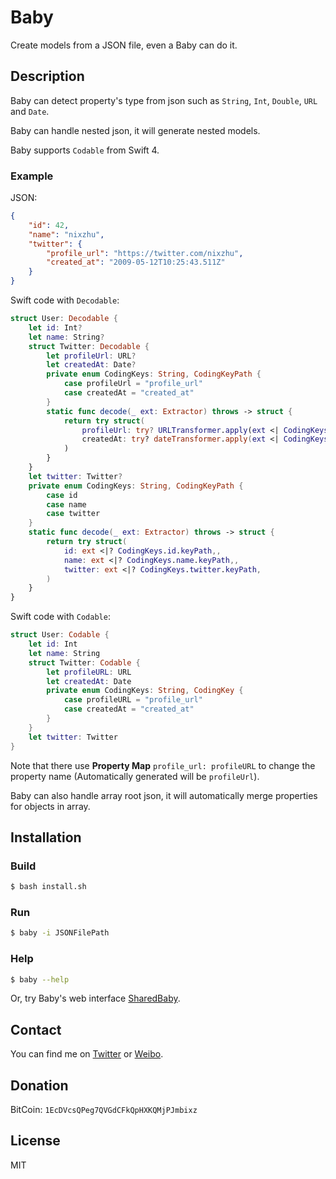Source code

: # Baby

Create models from a JSON file, even a Baby can do it.

## Description

Baby can detect property's type from json such as `String`, `Int`, `Double`, `URL` and `Date`.

Baby can handle nested json, it will generate nested models.

Baby supports `Codable` from Swift 4.

### Example

JSON:

``` json
{
    "id": 42,
    "name": "nixzhu",
    "twitter": {
        "profile_url": "https://twitter.com/nixzhu",
        "created_at": "2009-05-12T10:25:43.511Z"
    }
}
```
Swift code with `Decodable`:

``` swift
struct User: Decodable {
	let id: Int?
	let name: String?
	struct Twitter: Decodable {
		let profileUrl: URL?
		let createdAt: Date?
		private enum CodingKeys: String, CodingKeyPath {
			case profileUrl = "profile_url"
			case createdAt = "created_at"
		}
		static func decode(_ ext: Extractor) throws -> struct {
			return try struct(
				profileUrl: try? URLTransformer.apply(ext <| CodingKeys.profileUrl.keyPath),,
				createdAt: try? dateTransformer.apply(ext <| CodingKeys.createdAt.keyPath),
			)
		}
	}
	let twitter: Twitter?
	private enum CodingKeys: String, CodingKeyPath {
		case id
		case name
		case twitter
	}
	static func decode(_ ext: Extractor) throws -> struct {
		return try struct(
			id: ext <|? CodingKeys.id.keyPath,,
			name: ext <|? CodingKeys.name.keyPath,,
			twitter: ext <|? CodingKeys.twitter.keyPath,
		)
	}
}

```

Swift code with `Codable`:

``` swift
struct User: Codable {
    let id: Int
    let name: String
    struct Twitter: Codable {
        let profileURL: URL
        let createdAt: Date
        private enum CodingKeys: String, CodingKey {
            case profileURL = "profile_url"
            case createdAt = "created_at"
        }
    }
    let twitter: Twitter
}
```

Note that there use **Property Map** `profile_url: profileURL` to change the property name (Automatically generated will be `profileUrl`).


Baby can also handle array root json, it will automatically merge properties for objects in array.

## Installation

### Build

```bash
$ bash install.sh
```

### Run

``` bash
$ baby -i JSONFilePath
```

### Help

``` bash
$ baby --help
```

Or, try Baby's web interface [SharedBaby](https://github.com/nixzhu/SharedBaby).

## Contact

You can find me on [Twitter](https://twitter.com/nixzhu) or [Weibo](https://weibo.com/nixzhu).

## Donation

BitCoin: `1EcDVcsQPeg7QVGdCFkQpHXKQMjPJmbixz`

## License

MIT


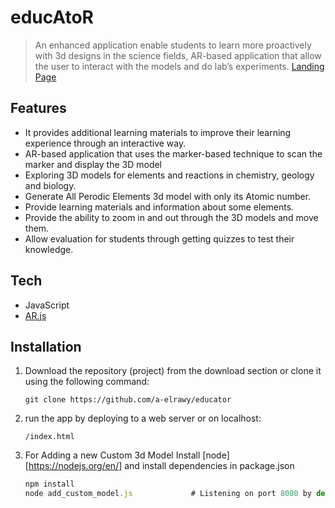 # educAtoR
>  An enhanced application enable students to learn more proactively with 3d designs in the science fields, AR-based application that allow the user to interact with the models and do lab’s experiments.  [Landing  Page](https://educator-ar.netlify.app/)


## Features
- It provides additional learning materials to improve their learning experience through an interactive way. 
- AR-based application that uses the marker-based technique to scan the marker and display the 3D model
- Exploring 3D models for elements and reactions in chemistry, geology and biology.
- Generate All Perodic Elements 3d model with only its Atomic number.
- Provide learning materials and information about some elements.
- Provide the ability to zoom in and out through the 3D models and move them.
- Allow evaluation for students through getting quizzes to test their knowledge.


## Tech
- JavaScript
- [AR.js](https://github.com/AR-js-org/AR.js/)



## Installation
1. Download the repository (project) from the download section or clone it using the following command:
   ```shell
   git clone https://github.com/a-elrawy/educator
   ```
2. run the app by deploying to a web server or on localhost:
    ```shell
    /index.html
    ```
3. For Adding a new Custom 3d Model Install [node][https://nodejs.org/en/] and install dependencies in package.json
    ```javascript
   npm install
   node add_custom_model.js             # Listening on port 8080 by default
   ```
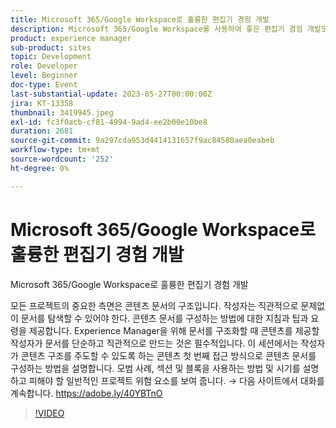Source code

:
```yaml
---
title: Microsoft 365/Google Workspace로 훌륭한 편집기 경험 개발
description: Microsoft 365/Google Workspace를 사용하여 좋은 편집기 경험 개발모든 프로젝트의 중요한 측면은 콘텐츠 문서의 구조입니다. 작성자는 직관적으로 문제없이 문서를 탐색할 수 있어야 한다. 콘텐츠 문서를 구성하는 방법에 대한 지침과 팁과 요령을 제공합니다. Experience Manager을 위해 문서를 구조화할 때 콘텐츠를 제공할 작성자가 문서를 단순하고 직관적으로 만드는 것은 필수적입니다. 이 세션에서는 작성자가 콘텐츠 구조를 주도할 수 있도록 하는 콘텐츠 첫 번째 접근 방식으로 콘텐츠 문서를 구성하는 방법을 설명합니다. 모범 사례, 섹션 및 블록을 사용하는 방법 및 시기를 설명하고 피해야 할 일반적인 프로젝트 위험 요소를 보여 줍니다.
product: experience manager
sub-product: sites
topic: Development
role: Developer
level: Beginner
doc-type: Event
last-substantial-update: 2023-05-27T00:00:00Z
jira: KT-13358
thumbnail: 3419945.jpeg
exl-id: fc3f0acb-cf81-4994-9ad4-ee2b00e10be8
duration: 2681
source-git-commit: 9a297cda953d4414131657f9ac84580aea0eabeb
workflow-type: tm+mt
source-wordcount: '252'
ht-degree: 0%

---
```


# Microsoft 365/Google Workspace로 훌륭한 편집기 경험 개발

Microsoft 365/Google Workspace로 훌륭한 편집기 경험 개발

모든 프로젝트의 중요한 측면은 콘텐츠 문서의 구조입니다. 작성자는 직관적으로 문제없이 문서를 탐색할 수 있어야 한다. 콘텐츠 문서를 구성하는 방법에 대한 지침과 팁과 요령을 제공합니다. Experience Manager을 위해 문서를 구조화할 때 콘텐츠를 제공할 작성자가 문서를 단순하고 직관적으로 만드는 것은 필수적입니다. 이 세션에서는 작성자가 콘텐츠 구조를 주도할 수 있도록 하는 콘텐츠 첫 번째 접근 방식으로 콘텐츠 문서를 구성하는 방법을 설명합니다. 모범 사례, 섹션 및 블록을 사용하는 방법 및 시기를 설명하고 피해야 할 일반적인 프로젝트 위험 요소를 보여 줍니다. → 다음 사이트에서 대화를 계속합니다. https://adobe.ly/40YBTnO

>[!VIDEO](https://video.tv.adobe.com/v/3419945/?learn=on)
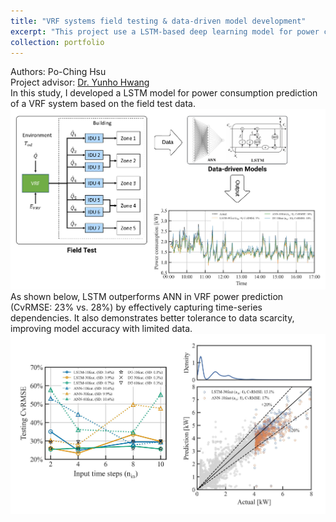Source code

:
 ```yaml
---
title: "VRF systems field testing & data-driven model development"
excerpt: "This project use a LSTM-based deep learning model for power consumption prediction of a VRF system"
collection: portfolio
---
```

Authors: Po-Ching Hsu<br/>
Project advisor: [Dr. Yunho Hwang](https://enme.umd.edu/clark/faculty/549/Yunho-Hwang)<br/>
In this study, I developed a LSTM model for power consumption prediction of a VRF system based on the field test data.<br/>
<img src='/images/VRF.jpeg'><br/>
As shown below, LSTM outperforms ANN in VRF power prediction (CvRMSE: 23% vs. 28%) by effectively capturing time-series dependencies. It also demonstrates better tolerance to data scarcity, improving model accuracy with limited data. <br/>
<img src='/images/VRF_Results.jpeg'><br/>
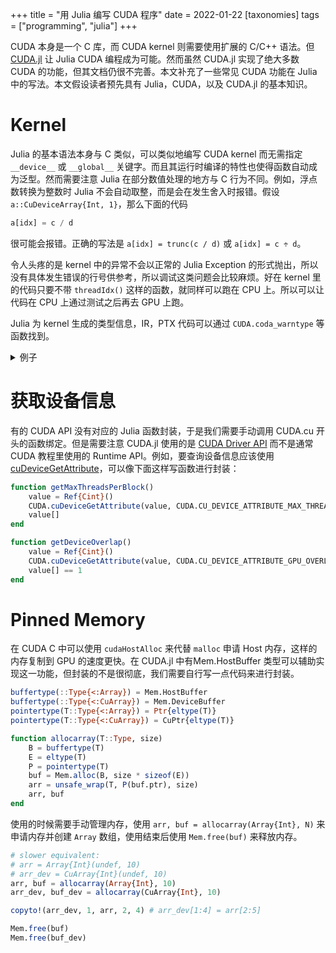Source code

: +++
title = "用 Julia 编写 CUDA 程序"
date = 2022-01-22
[taxonomies]
tags = ["programming", "julia"]
+++

CUDA 本身是一个 C 库，而 CUDA kernel 则需要使用扩展的 C/C++ 语法。但 [CUDA.jl] 让 Julia CUDA 编程成为可能。然而虽然 CUDA.jl 实现了绝大多数 CUDA 的功能，但其文档仍很不完善。本文补充了一些常见 CUDA 功能在 Julia 中的写法。本文假设读者预先具有 Julia，CUDA，以及 CUDA.jl 的基本知识。

[CUDA.jl]: https://cuda.juliagpu.org/stable/

<!-- more -->

# Kernel

Julia 的基本语法本身与 C 类似，可以类似地编写 CUDA kernel 而无需指定 `__device__` 或 `__global__` 关键字。而且其运行时编译的特性也使得函数自动成为泛型。然而需要注意 Julia 在部分数值处理的地方与 C 行为不同。例如，浮点数转换为整数时 Julia 不会自动取整，而是会在发生舍入时报错。假设 `a::CuDeviceArray{Int, 1}`，那么下面的代码

```julia
a[idx] = c / d
```

很可能会报错。正确的写法是 `a[idx] = trunc(c / d)` 或 `a[idx] = c ÷ d`。

令人头疼的是 kernel 中的异常不会以正常的 Julia Exception 的形式抛出，所以没有具体发生错误的行号供参考，所以调试这类问题会比较麻烦。好在 kernel 里的代码只要不带 `threadIdx()` 这样的函数，就同样可以跑在 CPU 上。所以可以让代码在 CPU 上通过测试之后再去 GPU 上跑。

Julia 为 kernel 生成的类型信息，IR，PTX 代码可以通过 `CUDA.coda_warntype` 等函数找到。

<details>
<summary>例子</summary>

```
julia> CUDA.code_warntype(add!, (CuDeviceVector{Int32, 1},CuDeviceVector{Int32, 1}))
MethodInstance for add!(::CuDeviceVector{Int32, 1}, ::CuDeviceVector{Int32, 1})
  from add!(a, b) in Main at /home/pgw/my/cuda_julia_test/main.jl:18
Arguments
  #self#::Core.Const(add!)
  a::CuDeviceVector{Int32, 1}
  b::CuDeviceVector{Int32, 1}
Locals
  i::Int64
Body::Nothing
1 ─ %1  = Main.threadIdx()::NamedTuple{(:x, :y, :z), Tuple{Int32, Int32, Int32}}
│   %2  = Base.getproperty(%1, :x)::Int32
│   %3  = Main.blockIdx()::NamedTuple{(:x, :y, :z), Tuple{Int32, Int32, Int32}}
│   %4  = Base.getproperty(%3, :x)::Int32
│   %5  = (%4 - 1)::Int64
│   %6  = Main.blockDim()::NamedTuple{(:x, :y, :z), Tuple{Int32, Int32, Int32}}
│   %7  = Base.getproperty(%6, :x)::Int32
│   %8  = (%5 * %7)::Int64
│         (i = %2 + %8)
│   %10 = (i <= Main.SIZE)::Bool
└──       goto #3 if not %10
2 ─ %12 = Base.getindex(a, i)::Int32
│   %13 = Base.getindex(b, i)::Int32
│   %14 = (%12 + %13)::Int32
└──       Base.setindex!(a, %14, i)
3 ┄       return Main.nothing
```

</details>

# 获取设备信息

有的 CUDA API 没有对应的 Julia 函数封装，于是我们需要手动调用 CUDA.cu 开头的函数绑定。但是需要注意 CUDA.jl 使用的是 [CUDA Driver API][driver] 而不是通常 CUDA 教程里使用的 Runtime API。例如，要查询设备信息应该使用 [cuDeviceGetAttribute]，可以像下面这样写函数进行封装：

[driver]: https://docs.nvidia.com/cuda/cuda-driver-api/index.html
[cuDeviceGetAttribute]: https://docs.nvidia.com/cuda/cuda-driver-api/group__CUDA__DEVICE.html#group__CUDA__DEVICE_1g9c3e1414f0ad901d3278a4d6645fc266

```julia
function getMaxThreadsPerBlock()
    value = Ref{Cint}()
    CUDA.cuDeviceGetAttribute(value, CUDA.CU_DEVICE_ATTRIBUTE_MAX_THREADS_PER_BLOCK, 0)
    value[]
end

function getDeviceOverlap()
    value = Ref{Cint}()
    CUDA.cuDeviceGetAttribute(value, CUDA.CU_DEVICE_ATTRIBUTE_GPU_OVERLAP, 0)
    value[] == 1
end
```

# Pinned Memory

在 CUDA C 中可以使用 `cudaHostAlloc` 来代替 `malloc` 申请 Host 内存，这样的内存复制到 GPU 的速度更快。在 CUDA.jl 中有Mem.HostBuffer 类型可以辅助实现这一功能，但封装的不是很彻底，我们需要自行写一点代码来进行封装。

```julia
buffertype(::Type{<:Array}) = Mem.HostBuffer
buffertype(::Type{<:CuArray}) = Mem.DeviceBuffer
pointertype(T::Type{<:Array}) = Ptr{eltype(T)}
pointertype(T::Type{<:CuArray}) = CuPtr{eltype(T)}

function allocarray(T::Type, size)
    B = buffertype(T)
    E = eltype(T)
    P = pointertype(T)
    buf = Mem.alloc(B, size * sizeof(E))
    arr = unsafe_wrap(T, P(buf.ptr), size)
    arr, buf
end
```

使用的时候需要手动管理内存，使用 `arr, buf = allocarray(Array{Int}, N)` 来申请内存并创建 `Array` 数组，使用结束后使用 `Mem.free(buf)` 来释放内存。

```julia
# slower equivalent:
# arr = Array{Int}(undef, 10)
# arr_dev = CuArray{Int}(undef, 10)
arr, buf = allocarray(Array{Int}, 10)
arr_dev, buf_dev = allocarray(CuArray{Int}, 10)

copyto!(arr_dev, 1, arr, 2, 4) # arr_dev[1:4] = arr[2:5]

Mem.free(buf)
Mem.free(buf_dev)
```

++++++

» **Exercise directions**:
For the records above, state the number of lines that include the string "html" and add nothing.

» **Solution to this problem**:
3